DDTC also declined to exempt transfers to foreign subsidiaries of US companies, even where the non-US affiliate is authorized to receive the technical data. But, as discussed below, the agency did amend an exemption allowing certain transfers of technical data to US persons abroad, as long as appropriate security measures are in place.
Government Contractors and Subcontractors
Even though an encryption safe harbor rule has not been implemented in the ITAR, and the EAR contain a relatively flexible standard, virtually all government contractors and subcontractors (including those located abroad) are now being required to implement certain security controls on their information systems, irrespective of whether the systems contain export-controlled information. This is the result of a recent amendment to the FAR, effective in solicitations issued on or after June 15, 2016, on which we have previously advised, which requires that all but exclusively commercial off-the-shelf (COTS) contractors and subcontractors implement 15 security controls specified in NIST SP 800-171. This FAR requirement is in addition to other more extensive cybersecurity requirements, such as those set forth in DFARS clause 252.204-7012 on safeguarding certain types of sensitive but unclassified information (defined as “covered defense information,” which includes certain export-controlled information), under which many defense contractors and subcontractors will be required by December 2017 to implement the full set of 100+ standards set forth in NIST SP 800-171 and are currently required to report breaches within 72-hours to DoD.
Release of Technology
The new definition of “release” of technology makes clear that allowing a foreign national to inspect a controlled item only constitutes a release of the controlled technology related to the item when the inspection actually “reveals” the technology. The BIS rule states that allowing mere “theoretical or potential access” to controlled technology or software is therefore not a “release.” This is a welcome clarification that will simplify a number of common situations for US and non-US companies, such as factory visits.
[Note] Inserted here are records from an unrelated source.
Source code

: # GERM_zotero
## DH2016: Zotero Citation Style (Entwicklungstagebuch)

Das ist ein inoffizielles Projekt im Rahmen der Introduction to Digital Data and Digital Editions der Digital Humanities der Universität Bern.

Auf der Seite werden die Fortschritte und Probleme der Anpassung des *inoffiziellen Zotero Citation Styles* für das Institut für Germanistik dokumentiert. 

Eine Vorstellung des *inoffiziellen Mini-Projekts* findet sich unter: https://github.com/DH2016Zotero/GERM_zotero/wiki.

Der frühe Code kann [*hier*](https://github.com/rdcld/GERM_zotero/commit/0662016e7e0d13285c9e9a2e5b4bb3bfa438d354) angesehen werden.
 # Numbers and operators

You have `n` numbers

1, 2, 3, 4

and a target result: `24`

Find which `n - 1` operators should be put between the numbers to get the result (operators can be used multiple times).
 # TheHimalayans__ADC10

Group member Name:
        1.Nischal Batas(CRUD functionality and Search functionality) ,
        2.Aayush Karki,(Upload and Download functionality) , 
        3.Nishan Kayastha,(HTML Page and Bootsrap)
The ITAR rule is similar: a release occurs when a foreign person is able to “examine” or inspect a defense article in a manner that reveals technical data, including through oral or written exchanges. DDTC declined to include recommended modifiers that a release occurs only with a “close examination,” or if the inspection “actually reveals” technical data. Therefore, it is possible that in some circumstances DDTC enforcement officials may view a “release” occurring under the ITAR in situations of merely theoretical access, which would not be controlled under the EAR. Despite the continuing uncertainty on this point, DDTC did clarify that the released information about the defense article must qualify as “technical data” under the ITAR, as opposed to mere attributes like size or weight.
Changes in End-Use and End-User
A revised definition of “transfer (in-country)” includes not only changes in the end-user, but also changes in the end-use. So it is now explicit in the EAR that a change in end-use by a foreign consignee may require a separate authorization, a requirement that has long presented headaches for US exporters unsure of their ability to learn about, let alone control, how a foreign buyer uses an exported item. This new BIS rule matches the ITAR definition of “retransfer.” BIS rejected commenters’ concerns that post-shipment changes in how an item is used are beyond the control of the original exporter. BIS “acknowledges that ‘end use’ was not explicitly included in the former definition of ‘transfer (in-country),’” which implies that BIS has always taken this position, a policy that it justifies on the grounds that a change in end-use is a “material change” to the initial authorization. While it is helpful to codify an implicit policy into the regulations, BIS has still not clarified the precise scope of an exporter’s duty to monitor changes in end-use, or the type of end-use change that will be considered “material.”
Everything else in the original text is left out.